The DGAC, for those not familiar with its work, is a rotating group of academics that's been charged by Congress, since the 1990s, with meeting every five years to recommend broad federal dietary policies.
The new article's criticism of the DGAC is just the latest in a long line of critiques of the group's most recent work. I laid down my own harsh criticism of the DGAC's work in a pair of columns last year. For example, in one I noted that the DGAC was considering sending scolding text messages to obese Americans. In the other I expressed outrage that the DGAC had recommended a host of new food taxes, suggested restricting food marketing, and egged on municipal food bans.
Mine were complaints about the DGAC's outcomes. Archer and his colleagues, on the other hand, argue that the DGAC's inputs are crap.
The article has already gotten a good amount of good press, including at Vox, Nature, and Real Clear Science.
I spoke by email this week with Archer. My questions and his responses (edited to move one hyperlink and add another, lest you have to Google "Lysenkoism") are below.

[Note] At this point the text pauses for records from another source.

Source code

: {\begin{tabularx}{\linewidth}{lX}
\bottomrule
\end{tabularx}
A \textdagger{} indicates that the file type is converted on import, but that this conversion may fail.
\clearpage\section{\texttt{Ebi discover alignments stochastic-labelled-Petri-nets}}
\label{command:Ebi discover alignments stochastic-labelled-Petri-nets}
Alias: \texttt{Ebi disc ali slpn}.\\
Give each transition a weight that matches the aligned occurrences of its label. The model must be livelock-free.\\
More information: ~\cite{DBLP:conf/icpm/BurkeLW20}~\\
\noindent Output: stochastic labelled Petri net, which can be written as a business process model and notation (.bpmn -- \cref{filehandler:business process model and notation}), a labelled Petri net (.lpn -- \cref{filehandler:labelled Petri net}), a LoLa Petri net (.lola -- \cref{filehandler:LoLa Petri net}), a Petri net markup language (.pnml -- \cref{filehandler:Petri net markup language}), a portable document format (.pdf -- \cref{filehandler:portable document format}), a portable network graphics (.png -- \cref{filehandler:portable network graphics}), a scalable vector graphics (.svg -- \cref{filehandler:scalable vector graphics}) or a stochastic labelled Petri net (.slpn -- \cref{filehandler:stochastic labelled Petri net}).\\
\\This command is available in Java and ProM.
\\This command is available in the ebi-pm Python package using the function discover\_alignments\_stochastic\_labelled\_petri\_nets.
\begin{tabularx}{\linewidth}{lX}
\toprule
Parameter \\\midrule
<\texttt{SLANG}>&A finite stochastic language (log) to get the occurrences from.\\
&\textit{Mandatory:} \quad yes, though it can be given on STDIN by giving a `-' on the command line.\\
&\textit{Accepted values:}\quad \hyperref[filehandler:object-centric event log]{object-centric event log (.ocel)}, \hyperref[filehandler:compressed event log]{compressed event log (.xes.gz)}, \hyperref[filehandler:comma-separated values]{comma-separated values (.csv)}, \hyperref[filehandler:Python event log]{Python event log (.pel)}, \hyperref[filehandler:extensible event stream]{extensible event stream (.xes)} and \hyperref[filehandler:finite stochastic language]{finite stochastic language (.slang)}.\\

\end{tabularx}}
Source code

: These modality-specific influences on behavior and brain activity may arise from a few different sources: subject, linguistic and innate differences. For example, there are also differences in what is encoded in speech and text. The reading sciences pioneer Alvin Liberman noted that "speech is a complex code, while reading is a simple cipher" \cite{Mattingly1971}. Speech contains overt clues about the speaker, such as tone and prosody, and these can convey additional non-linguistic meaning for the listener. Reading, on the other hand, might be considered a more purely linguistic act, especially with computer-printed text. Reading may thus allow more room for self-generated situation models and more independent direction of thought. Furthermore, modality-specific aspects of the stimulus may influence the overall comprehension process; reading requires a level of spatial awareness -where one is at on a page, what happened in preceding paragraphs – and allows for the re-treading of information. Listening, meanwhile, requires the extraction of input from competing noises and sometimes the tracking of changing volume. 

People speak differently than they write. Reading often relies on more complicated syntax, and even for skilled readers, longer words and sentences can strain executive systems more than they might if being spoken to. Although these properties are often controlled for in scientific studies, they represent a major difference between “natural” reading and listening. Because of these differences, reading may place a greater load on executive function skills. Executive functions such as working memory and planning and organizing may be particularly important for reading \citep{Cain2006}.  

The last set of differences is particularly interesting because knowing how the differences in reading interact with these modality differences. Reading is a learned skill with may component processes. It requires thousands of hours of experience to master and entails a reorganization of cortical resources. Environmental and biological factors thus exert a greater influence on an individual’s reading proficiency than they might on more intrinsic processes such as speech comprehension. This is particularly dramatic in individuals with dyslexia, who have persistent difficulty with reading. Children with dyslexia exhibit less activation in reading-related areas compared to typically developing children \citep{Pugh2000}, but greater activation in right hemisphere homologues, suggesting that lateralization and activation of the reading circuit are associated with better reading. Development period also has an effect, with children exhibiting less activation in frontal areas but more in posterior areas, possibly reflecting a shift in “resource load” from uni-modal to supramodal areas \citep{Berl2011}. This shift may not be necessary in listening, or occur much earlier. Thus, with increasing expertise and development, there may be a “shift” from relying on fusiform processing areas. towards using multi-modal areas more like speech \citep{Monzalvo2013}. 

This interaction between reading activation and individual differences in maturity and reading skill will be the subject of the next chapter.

Reason: What is the purpose of your article?
Edward Archer: My coauthors and I wrote this article because for over 50 years, government-funded researchers have been presenting anecdotal evidence as science. Given that these data constitute a majority of the evidence base for the federal nutrition guidelines, we think the greatest problem in nutrition and obesity research is not ignorance; it is the illusion of knowledge created by pseudoscientific methods. These methods have led to the current state of confusion regarding what constitutes a healthy diet.
Reason: Why is self-reported data on food consumption (what you refer to as "memory-based dietary assessment methods" (M-BMs) unreliable?

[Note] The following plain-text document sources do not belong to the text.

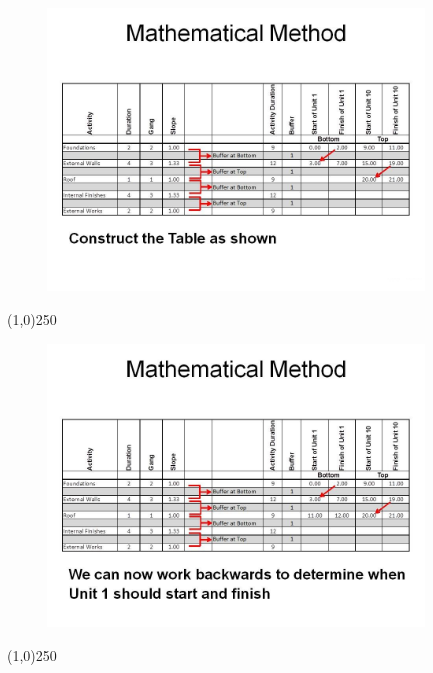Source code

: \begin{frame}
\begin{figure}
	\centering
		\includegraphics[width = 10.0cm]{oldnotes/Slide290.jpg}
\end{figure}
\end{frame}
\begin{center}\line(1,0){250}\end{center}






\begin{frame}
\begin{figure}
	\centering
		\includegraphics[width = 10.0cm]{oldnotes/Slide291.jpg}
\end{figure}
\end{frame}
\begin{center}\line(1,0){250}\end{center}






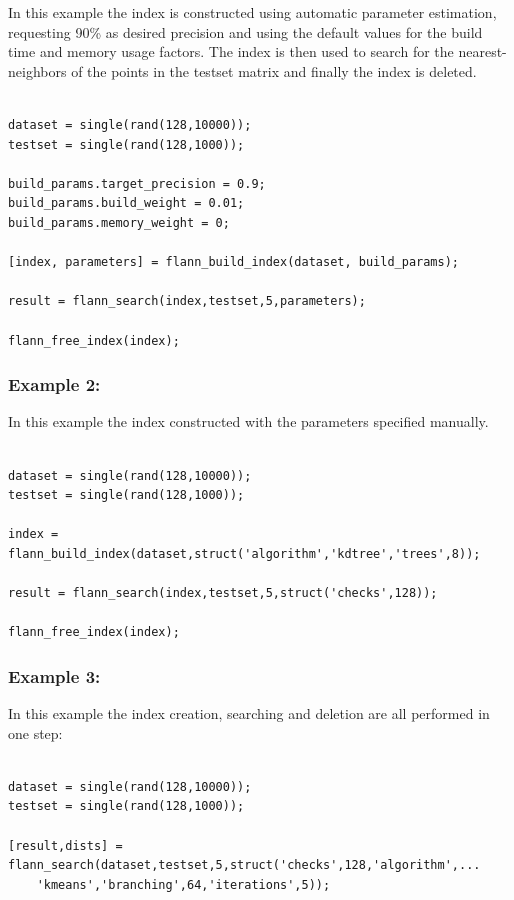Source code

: \documentclass[letter,10pt]{article}
\begin{document}
In this example the index is constructed using automatic parameter estimation, requesting 90\% as desired precision and using the default values for the build time and memory usage factors. The index is then used to search for the nearest-neighbors of the points in the testset matrix and finally the index is deleted.

\begin{Verbatim}[fontsize=\footnotesize,frame=single]

dataset = single(rand(128,10000));
testset = single(rand(128,1000));

build_params.target_precision = 0.9;
build_params.build_weight = 0.01;
build_params.memory_weight = 0;

[index, parameters] = flann_build_index(dataset, build_params);

result = flann_search(index,testset,5,parameters);

flann_free_index(index);

\end{Verbatim}




% 
% 


\subsubsection{Example 2:}

In this example the index constructed with the parameters specified manually.

\begin{Verbatim}[fontsize=\footnotesize,frame=single]

dataset = single(rand(128,10000));
testset = single(rand(128,1000));

index = flann_build_index(dataset,struct('algorithm','kdtree','trees',8));

result = flann_search(index,testset,5,struct('checks',128));

flann_free_index(index);

\end{Verbatim}

\subsubsection{Example 3:}

In this example the index creation, searching and deletion are all performed in one step:

\begin{Verbatim}[fontsize=\footnotesize,frame=single]

dataset = single(rand(128,10000));
testset = single(rand(128,1000));

[result,dists] = flann_search(dataset,testset,5,struct('checks',128,'algorithm',...
    'kmeans','branching',64,'iterations',5));

\end{Verbatim}
\end{document}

EA: My previous work demonstrated that 60-80 percent of the dietary data from the NHANES is physiologically implausible. That is a scientific way of saying that people could not survive on the amount of foods and beverages they report. Nevertheless, the nutrition community ignores that evidence, and the data from that paper is not addressed in the DGAC report.
Reason: You refer to M-BMs as "pseudoquantitative" data that yield "invalid" results. That's pretty damning. Please explain what you mean.

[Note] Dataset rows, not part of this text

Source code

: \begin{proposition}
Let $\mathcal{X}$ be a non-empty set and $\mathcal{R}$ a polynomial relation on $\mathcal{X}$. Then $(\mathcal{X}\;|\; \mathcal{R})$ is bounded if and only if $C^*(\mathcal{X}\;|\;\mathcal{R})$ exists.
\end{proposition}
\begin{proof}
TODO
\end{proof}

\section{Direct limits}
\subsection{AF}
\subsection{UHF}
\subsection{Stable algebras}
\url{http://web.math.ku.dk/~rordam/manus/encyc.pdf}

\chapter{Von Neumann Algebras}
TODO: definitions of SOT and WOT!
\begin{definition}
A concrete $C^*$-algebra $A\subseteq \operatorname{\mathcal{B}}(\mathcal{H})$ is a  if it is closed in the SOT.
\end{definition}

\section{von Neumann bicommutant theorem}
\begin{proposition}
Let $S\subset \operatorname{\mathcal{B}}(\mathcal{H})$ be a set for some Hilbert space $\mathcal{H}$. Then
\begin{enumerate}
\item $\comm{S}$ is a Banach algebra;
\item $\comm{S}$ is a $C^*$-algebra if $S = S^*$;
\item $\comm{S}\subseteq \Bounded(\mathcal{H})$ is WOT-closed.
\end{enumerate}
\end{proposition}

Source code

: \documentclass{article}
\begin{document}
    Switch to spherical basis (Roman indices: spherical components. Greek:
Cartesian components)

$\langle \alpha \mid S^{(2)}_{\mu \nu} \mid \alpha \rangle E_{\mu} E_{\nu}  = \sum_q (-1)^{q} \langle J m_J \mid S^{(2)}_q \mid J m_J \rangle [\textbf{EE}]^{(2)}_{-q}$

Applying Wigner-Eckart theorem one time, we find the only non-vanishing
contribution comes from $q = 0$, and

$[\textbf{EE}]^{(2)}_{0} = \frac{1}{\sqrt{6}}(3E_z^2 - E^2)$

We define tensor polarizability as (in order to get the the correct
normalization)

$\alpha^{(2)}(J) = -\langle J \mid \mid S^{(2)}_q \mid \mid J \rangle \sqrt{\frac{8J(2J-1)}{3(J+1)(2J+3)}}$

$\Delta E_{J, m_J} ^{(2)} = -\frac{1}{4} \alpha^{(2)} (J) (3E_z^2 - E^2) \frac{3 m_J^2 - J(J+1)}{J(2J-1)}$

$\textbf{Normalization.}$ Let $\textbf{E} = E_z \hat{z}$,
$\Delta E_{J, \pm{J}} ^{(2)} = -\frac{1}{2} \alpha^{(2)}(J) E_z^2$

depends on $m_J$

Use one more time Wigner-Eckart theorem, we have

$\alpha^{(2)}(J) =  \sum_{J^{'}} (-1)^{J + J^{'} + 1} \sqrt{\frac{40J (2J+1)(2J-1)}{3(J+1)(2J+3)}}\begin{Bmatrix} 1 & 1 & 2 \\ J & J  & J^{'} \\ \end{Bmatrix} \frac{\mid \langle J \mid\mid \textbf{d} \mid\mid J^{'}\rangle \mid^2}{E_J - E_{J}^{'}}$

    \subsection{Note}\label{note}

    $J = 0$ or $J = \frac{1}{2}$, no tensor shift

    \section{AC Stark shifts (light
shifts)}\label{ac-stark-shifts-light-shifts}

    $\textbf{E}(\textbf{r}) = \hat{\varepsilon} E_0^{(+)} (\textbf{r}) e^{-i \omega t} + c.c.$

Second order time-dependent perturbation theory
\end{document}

EA: In our paper, "pseudoquantitative" refers to the data from observational studies in which nothing is actually measured and numbers are assigned by the researchers to whatever the participant thinks (or would like the researcher to think) he or she ate over the past day, week, and in some cases the past decade. It defies scientific and common sense to think that anyone can accurately remember (and will honestly report) the exact amount and specific type of foods and beverages they consumed yesterday (much less last week or last year). Yet this is precisely the evidence the DGAC cite in their "scientific report." Given the pseudoquantitative (i.e., number generating) method, it should come as no surprise that there is over 50 years of unequivocal empirical evidence that data from M-BMs have no valid relationship with actual food and beverage consumption.
Reason: You claim there's no scientific basis for relying on M-BMs. Please explain why.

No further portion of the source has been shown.